(PAOLI) - Parents from about 20 households that have adopted children from Africa's Democratic Republic of Congo are gathered at the home of Jamey and Stori Sullivan. The Sullivans share the same commonality as their visitors.
Roger Moon, of the Times-Mail reports, the adoptive parents have brought their children with them.
The adoptions have come through an organization called Our Family in Africa.
There will be about 110 to 115 people at the Sullivan house, all of which have either completed adoption through Our Family in Africa or are in the process of completing an adoption, according to Jamey.
This marks the second time for a gathering like this at his home.
He said five children who were adopted from the Congo live in Orange County and an Orleans family now is in the process of adopting a child.
Sullivan, who works for the Raymond James financial services firm in Mitchell, talked about the inspiration for the gathering.

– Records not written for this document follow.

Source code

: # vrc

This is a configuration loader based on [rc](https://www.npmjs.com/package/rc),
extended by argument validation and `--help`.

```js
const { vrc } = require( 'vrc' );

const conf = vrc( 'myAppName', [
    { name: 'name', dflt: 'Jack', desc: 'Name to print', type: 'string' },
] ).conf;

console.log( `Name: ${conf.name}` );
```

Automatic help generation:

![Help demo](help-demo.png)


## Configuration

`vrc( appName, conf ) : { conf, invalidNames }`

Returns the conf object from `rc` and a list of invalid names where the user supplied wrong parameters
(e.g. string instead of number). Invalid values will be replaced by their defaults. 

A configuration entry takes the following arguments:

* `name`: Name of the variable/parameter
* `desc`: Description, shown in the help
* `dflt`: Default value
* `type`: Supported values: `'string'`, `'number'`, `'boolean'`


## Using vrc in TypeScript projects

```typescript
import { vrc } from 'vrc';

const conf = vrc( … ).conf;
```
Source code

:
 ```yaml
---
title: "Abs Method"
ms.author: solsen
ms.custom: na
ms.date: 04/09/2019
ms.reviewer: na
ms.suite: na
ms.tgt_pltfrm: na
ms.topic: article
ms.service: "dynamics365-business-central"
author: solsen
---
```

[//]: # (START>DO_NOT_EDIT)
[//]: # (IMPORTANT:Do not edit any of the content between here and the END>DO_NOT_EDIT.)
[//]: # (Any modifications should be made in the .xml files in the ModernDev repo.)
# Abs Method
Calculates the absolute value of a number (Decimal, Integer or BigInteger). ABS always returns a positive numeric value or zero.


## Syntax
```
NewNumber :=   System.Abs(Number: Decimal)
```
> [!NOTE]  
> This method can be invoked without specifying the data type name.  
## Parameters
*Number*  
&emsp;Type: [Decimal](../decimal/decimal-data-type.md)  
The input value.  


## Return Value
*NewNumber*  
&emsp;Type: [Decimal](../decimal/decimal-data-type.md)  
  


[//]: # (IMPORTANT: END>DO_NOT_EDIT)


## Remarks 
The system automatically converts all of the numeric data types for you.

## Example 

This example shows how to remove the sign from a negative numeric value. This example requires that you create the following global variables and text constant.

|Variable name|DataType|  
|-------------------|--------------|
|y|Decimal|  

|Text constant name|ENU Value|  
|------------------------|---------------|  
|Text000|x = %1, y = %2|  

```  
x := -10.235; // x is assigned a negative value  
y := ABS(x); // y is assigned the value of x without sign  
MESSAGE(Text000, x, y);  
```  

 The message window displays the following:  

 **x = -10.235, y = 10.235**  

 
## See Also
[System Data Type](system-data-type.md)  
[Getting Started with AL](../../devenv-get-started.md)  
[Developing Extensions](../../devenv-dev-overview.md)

The Sullivans became interested in international adoptions about five to six years ago. By late fall of 2009 they had returned from Africa with Ian, who, at the time, was 7 months old, and Chad, who was 17 months old. The children joined the Sullivans' biological children, Livia and Parker. Stori later gave birth to another son, Owen.
The Congo is an impoverished part of the world where little ones, often found homeless in the streets, live in crude orphanages and have dim hopes for surviving very long in a place where malnutrition and disease are pervasive. Congolese children who are adopted into the United States often will maintain memories of being hungry and of the trauma of losing their parents
Stori believes that's why it's important for the children to interact with others from their native land.
Jamey said the gathering will attract families from a few Indiana cities, as well as from such states as North Carolina, Texas, Kentucky, Tennessee and Alabama.
Jilma Meneses, an attorney and the founder of Our Family in Africa, also planned to be present for this weekend's gathering. She lives in Camas, Wash., and also has adopted through the organization.
"When families who have adopted get together for a reunion, they build unity in order to further the mission," Meneses wrote in an email. "In addition, their Congolese children meet and play with each other, they play with kids who look like them and come from the same part of the world.
"The children have a sense of belonging and acceptance, which is critical to their development and their acculturation in the United States."